Some sabotage suggestions:
1. Figure out their weakness, their insecurity. This is important and enables you to cut their throat (metaphorically) at the exact proper moment. ie:)”It’s so interesting that you live with your mother still! What’s it like to be an adult living in the same house you lived in when you were a child?”
2. Make them paranoid. Laugh with your co-workers and tell jokes which exclude your target. This sounds immature, I know, but it works. for example) “I FINALLY figured out what he smells like! Cheese and foot sandwich! ”
3. Listen more than you talk. This way you seem above any petty fray, but you’re able to stock up on ammunition. exemplia gratia) When outside parties complain, keep it in mind. “I am so sick of _____’s being on outside calls all the time!”
4. Lie. Especially to customers. Little ones, like say your boss is on vacation. Say he goes on vacation a lot.

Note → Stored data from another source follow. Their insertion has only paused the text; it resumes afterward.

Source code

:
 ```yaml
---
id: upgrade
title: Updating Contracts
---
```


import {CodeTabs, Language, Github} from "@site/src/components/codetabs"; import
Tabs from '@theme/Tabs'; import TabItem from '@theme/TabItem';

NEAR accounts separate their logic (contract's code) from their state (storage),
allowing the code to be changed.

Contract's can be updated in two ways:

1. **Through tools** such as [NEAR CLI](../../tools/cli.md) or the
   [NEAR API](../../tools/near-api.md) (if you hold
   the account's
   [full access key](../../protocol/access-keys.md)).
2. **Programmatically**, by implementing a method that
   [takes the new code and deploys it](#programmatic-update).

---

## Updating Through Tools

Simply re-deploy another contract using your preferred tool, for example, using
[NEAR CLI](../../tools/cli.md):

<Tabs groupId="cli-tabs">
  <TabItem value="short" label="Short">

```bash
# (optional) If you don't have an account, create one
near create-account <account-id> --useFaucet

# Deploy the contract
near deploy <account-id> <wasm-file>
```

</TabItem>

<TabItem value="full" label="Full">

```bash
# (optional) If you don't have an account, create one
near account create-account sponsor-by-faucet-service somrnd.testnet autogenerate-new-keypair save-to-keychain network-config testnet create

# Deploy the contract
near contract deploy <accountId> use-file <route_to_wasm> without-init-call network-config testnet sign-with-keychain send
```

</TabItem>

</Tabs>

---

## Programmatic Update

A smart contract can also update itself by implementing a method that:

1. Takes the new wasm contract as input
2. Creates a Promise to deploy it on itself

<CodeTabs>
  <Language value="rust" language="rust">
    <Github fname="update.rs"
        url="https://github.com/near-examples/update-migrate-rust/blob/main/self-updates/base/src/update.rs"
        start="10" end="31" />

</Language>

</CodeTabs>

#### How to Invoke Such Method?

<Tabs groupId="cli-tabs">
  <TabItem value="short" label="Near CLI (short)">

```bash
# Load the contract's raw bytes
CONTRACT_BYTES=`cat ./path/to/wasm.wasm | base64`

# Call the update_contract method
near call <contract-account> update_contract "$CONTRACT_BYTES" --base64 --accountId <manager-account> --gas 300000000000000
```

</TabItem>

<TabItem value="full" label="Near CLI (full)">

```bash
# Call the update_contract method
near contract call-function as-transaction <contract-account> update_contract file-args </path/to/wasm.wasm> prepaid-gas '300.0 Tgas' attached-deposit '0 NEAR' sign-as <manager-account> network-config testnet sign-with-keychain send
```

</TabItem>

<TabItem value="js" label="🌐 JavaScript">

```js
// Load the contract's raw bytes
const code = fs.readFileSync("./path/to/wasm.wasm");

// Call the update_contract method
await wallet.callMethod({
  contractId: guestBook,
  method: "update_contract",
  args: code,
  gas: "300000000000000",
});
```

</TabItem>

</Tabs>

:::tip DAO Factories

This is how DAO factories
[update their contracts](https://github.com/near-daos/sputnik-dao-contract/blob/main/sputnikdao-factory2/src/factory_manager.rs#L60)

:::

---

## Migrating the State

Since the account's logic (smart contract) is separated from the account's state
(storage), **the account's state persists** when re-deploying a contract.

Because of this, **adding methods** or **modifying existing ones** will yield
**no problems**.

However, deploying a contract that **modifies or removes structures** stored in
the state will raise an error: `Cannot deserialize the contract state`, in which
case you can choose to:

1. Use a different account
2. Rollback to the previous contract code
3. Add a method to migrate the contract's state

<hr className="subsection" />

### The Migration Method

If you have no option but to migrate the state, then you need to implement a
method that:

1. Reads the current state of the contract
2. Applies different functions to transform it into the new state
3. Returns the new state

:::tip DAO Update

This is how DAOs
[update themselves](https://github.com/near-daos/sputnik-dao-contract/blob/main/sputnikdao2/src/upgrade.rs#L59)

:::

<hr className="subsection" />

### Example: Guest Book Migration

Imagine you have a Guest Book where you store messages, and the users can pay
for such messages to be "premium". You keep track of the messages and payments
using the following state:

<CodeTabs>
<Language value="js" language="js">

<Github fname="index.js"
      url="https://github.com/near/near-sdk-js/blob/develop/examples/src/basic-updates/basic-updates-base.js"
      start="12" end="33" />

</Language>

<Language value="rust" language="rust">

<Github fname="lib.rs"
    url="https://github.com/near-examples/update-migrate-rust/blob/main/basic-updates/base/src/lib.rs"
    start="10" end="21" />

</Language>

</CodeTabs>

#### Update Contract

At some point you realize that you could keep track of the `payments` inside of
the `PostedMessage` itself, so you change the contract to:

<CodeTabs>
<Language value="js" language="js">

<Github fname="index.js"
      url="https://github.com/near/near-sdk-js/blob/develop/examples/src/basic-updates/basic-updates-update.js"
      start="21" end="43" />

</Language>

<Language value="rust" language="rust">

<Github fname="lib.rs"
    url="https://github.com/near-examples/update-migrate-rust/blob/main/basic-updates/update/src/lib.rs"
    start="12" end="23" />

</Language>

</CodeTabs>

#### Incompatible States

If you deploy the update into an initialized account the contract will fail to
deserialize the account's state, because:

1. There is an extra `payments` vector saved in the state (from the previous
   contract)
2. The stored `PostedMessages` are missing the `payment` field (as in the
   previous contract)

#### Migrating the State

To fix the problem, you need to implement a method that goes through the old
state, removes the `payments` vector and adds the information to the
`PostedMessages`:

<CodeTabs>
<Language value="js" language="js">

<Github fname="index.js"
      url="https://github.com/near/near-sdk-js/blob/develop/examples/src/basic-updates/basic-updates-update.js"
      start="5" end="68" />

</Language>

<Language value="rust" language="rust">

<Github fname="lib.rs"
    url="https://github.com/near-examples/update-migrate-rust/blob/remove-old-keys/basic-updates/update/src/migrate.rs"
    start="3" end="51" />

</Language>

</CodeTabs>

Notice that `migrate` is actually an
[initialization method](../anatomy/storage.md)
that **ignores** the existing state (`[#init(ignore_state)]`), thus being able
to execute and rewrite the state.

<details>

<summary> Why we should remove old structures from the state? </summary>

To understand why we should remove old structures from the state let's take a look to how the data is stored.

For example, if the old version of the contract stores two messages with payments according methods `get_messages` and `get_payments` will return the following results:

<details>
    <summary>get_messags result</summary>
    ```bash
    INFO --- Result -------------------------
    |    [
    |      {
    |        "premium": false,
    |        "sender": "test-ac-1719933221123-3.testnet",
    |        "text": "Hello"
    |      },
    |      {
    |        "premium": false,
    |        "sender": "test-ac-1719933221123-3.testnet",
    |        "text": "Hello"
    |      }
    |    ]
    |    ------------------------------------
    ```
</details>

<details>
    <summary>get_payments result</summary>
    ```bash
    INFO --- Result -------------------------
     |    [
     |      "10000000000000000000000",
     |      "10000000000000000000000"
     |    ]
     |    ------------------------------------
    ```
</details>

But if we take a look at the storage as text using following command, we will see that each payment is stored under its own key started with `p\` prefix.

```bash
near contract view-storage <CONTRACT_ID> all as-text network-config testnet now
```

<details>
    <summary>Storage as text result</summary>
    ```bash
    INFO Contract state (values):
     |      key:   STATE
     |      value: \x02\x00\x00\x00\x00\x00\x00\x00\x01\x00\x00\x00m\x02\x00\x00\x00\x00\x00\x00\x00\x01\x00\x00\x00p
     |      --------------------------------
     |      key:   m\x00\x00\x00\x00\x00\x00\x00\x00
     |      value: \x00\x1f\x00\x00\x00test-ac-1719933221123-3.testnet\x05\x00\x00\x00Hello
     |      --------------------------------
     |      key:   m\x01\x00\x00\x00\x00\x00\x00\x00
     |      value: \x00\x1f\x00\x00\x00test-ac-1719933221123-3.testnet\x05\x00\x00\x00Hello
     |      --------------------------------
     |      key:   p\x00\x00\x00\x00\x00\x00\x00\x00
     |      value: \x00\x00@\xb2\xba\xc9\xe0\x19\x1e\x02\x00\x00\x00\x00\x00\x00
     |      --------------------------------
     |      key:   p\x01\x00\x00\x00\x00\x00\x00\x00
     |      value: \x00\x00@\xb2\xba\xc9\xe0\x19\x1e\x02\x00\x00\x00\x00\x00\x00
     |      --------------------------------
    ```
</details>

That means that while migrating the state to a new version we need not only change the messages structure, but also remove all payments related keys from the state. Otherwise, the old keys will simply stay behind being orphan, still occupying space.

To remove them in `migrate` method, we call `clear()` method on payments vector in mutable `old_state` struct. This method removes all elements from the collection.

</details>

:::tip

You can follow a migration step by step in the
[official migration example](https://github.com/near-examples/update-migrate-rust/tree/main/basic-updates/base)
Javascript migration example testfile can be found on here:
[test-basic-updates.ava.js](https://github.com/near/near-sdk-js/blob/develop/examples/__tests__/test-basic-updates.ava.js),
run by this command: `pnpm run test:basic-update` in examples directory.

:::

5. Pretend you don’t undertsand what they’re asking of you. THIS IS FUN. When your boss makes little mistakes, you can use them against him/her to make them feel like they make MORE mistakes. like this) “Oh, you said you wanted this done BY Thursday? I thought you said to start it ON Thursday. I’ll have it done by tomorrow!” Use the word “misunderstanding” as much as possible, which makes it seem like both of your faults. That way you can’t get into trouble.
6. Go to the bathroom at important times. Right before meetings, when you’re needed. The bathroom is an incontestable excuse.
7. Always act cheerful. This will get annoying quickly, especially if your cheerfulness comes at inoportune moments, like a failed deal, missing money, etc. This is frustrating for your boss, because they will be stressing out.
8. Move things around in the bathroom and break room, especially in the refrigerator. If you hide something your boss is looking for, finding it easily will make them feel stupid, especially if your boss is a man.
9. Overly compensate for any problems caused. “Anything else I can do to fix this?” Is a good phrase, especially if the boss made a mistake. If you made the mistake, pretend you don’t understand what happened or how the mistake was made and make your boss explain it to you in detail. Then afterwards, when talking to someone else, act like you figured out the solution and take all the credit.
10. Use frustrating language. Be circuitous. Some key phrases that are particularly frustraing: “let’s circle back!” “let’s resolve” “please advise” “share this with your team.” Also, internet speak IRL serves to confuse and annoy, which will then enable you to exert your superiority and youth- reinforcing the point I made earlier about exploiting weakness and insecurity. Old people have them and using “cc’d” “re:” “brb” and “ttyl” even as jokes makes them feel even older.